The annual food issue of the New Yorker is out this week, featuring a range of stories from foraging in Copenhagen to exploring new apple varieties. The highlights (many are subscription only, but all offer an abstract of the story):
- In "The Food At Our Feet," Jane Kramer asks why foraging is all the rage. She visits Rene Redzepi in Copenhagen to find out.
- Like wine, not all coffee tastes the same. Kelefa Sanneh travels to El Salvador to talk to Aida Batlle, a fifth-generation coffee farmer, to learn about the changing tastes, and current state, of American coffee culture.
- The creation of the SweeTango apple, a new variety of apple that has been making waves these past few years, did not happen overnight. John Seabrook explores the history of apple cultivation in "Crunch."
- British historian Lucy Worsley studies the meals that royalty ate several centuries ago. Lauren Collins reports on these feasts in "The King's Meal."

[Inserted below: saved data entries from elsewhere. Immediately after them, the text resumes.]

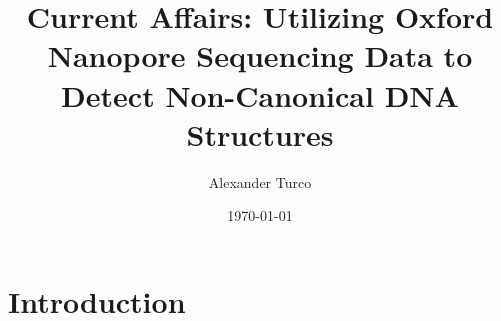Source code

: \documentclass{beamer}
\title[BEAP Dec 2022]{Current Affairs: Utilizing Oxford Nanopore Sequencing Data to Detect Non-Canonical DNA Structures}
\author{Alexander Turco}
\date{\today}
\begin{document}
	
	\section{Introduction}
	\begin{frame}
		\titlepage 
		\begin{center}
		\end{center}
	\end{frame}
	
	\logo{}
	
		
				

	
	
\end{document}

- Adam Gopnik sees the turkey as a symbol of America and Calvin Trillin reflects on summers spent cooking in Nova Scotia.

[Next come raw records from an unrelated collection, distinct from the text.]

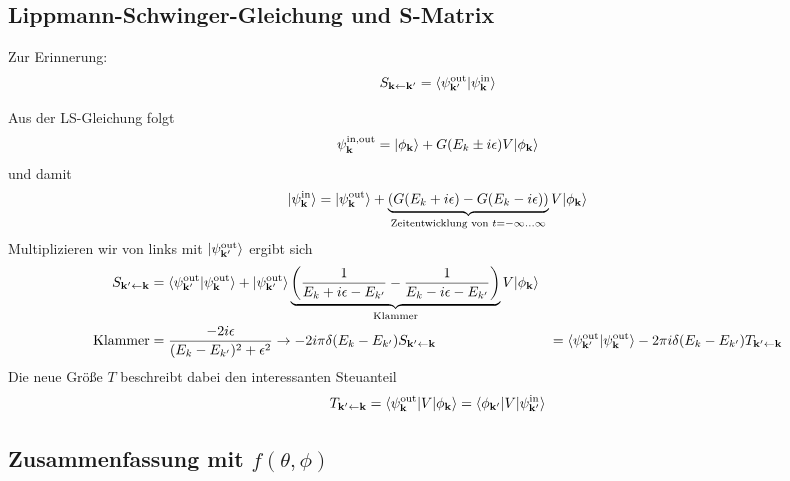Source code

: \documentclass[11pt,a4paper]{report}
\begin{document}
\subsection{Lippmann-Schwinger-Gleichung und S-Matrix}

Zur Erinnerung:
\begin{align*}
    S_{\mathbf{k} \leftarrow \mathbf{k}'} = \langle \psi_{\mathbf{k}'}^{\text{out}}|\psi_{\mathbf{k}}^{\text{in}}\rangle
\end{align*}

Aus der LS-Gleichung folgt 
\begin{align*}
    \psi_{\mathbf{k}}^{\text{in,out}} = |\phi_{\mathbf{k}}\rangle + G(E_k \pm i\epsilon) V |\phi_{\mathbf{k}}\rangle 
\end{align*}
und damit
\begin{align*}
    |\psi_{\mathbf{k}}^{\text{in}}\rangle = |\psi_{\mathbf{k}}^{\text{out}}\rangle + \underbrace{(G(E_k + i \epsilon) - G(E_k - i \epsilon))}_{\text{Zeitentwicklung von }t=-\infty\ldots\infty} V |\phi_{\mathbf{k}}\rangle
\end{align*}
Multiplizieren wir von links mit $|\psi_{\mathbf{k}'}^{\text{out}}\rangle$ ergibt sich
\begin{align*}
    S_{\mathbf{k}' \leftarrow \mathbf{k}} &= \langle \psi_{\mathbf{k}'}^{\text{out}}|\psi_{\mathbf{k}}^{\text{out}}\rangle + |\psi_{\mathbf{k}'}^{\text{out}}\rangle \underbrace{\left( \frac{1}{E_k + i \epsilon - E_{k'}} - \frac{1}{E_k - i\epsilon - E_{k'}} \right)}_{\text{Klammer}} V |\phi_{\mathbf{k}}\rangle \\
    \text{Klammer} &= \frac{-2 i \epsilon}{(E_k - E_{k'})^2 + \epsilon^2} \rightarrow -2 i \pi \delta(E_k - E_{k'})
    S_{\mathbf{k}' \leftarrow \mathbf{k}} &= \langle \psi_{\mathbf{k}'}^{\text{out}}|\psi_{\mathbf{k}}^{\text{out}}\rangle - 2 \pi i \delta(E_k - E_{k'}) T_{\mathbf{k}' \leftarrow \mathbf{k}}
\end{align*}
Die neue Größe $T$ beschreibt dabei den interessanten Steuanteil
\begin{align*}
    T_{\mathbf{k}' \leftarrow \mathbf{k}} = \langle \psi_{\mathbf{k}}^{\text{out}}|V|\phi_{\mathbf{k}}\rangle = \langle \phi_{\mathbf{k}'}|V|\psi_{\mathbf{k}'}^{\text{in}}\rangle
\end{align*}

\subsection[Zusammenfassung mit $f(\theta, \phi)$]{Zusammenfassung mit $f(\theta, \phi)$}
\end{document}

- In a series of smaller pieces on the subject of secret ingredients, a former restaurant owner remembers an evening with her daughter, Paul Theroux waxes poetic about heirloom tomatoes, Mohammed Naseehu Ali recalls the yaji, "the king of all spice mixtures," Judith Thurman discloses why the pine nut is her dirty little secret and Louise Erdrich explains how she finds a use for almost everything that appears in her garden.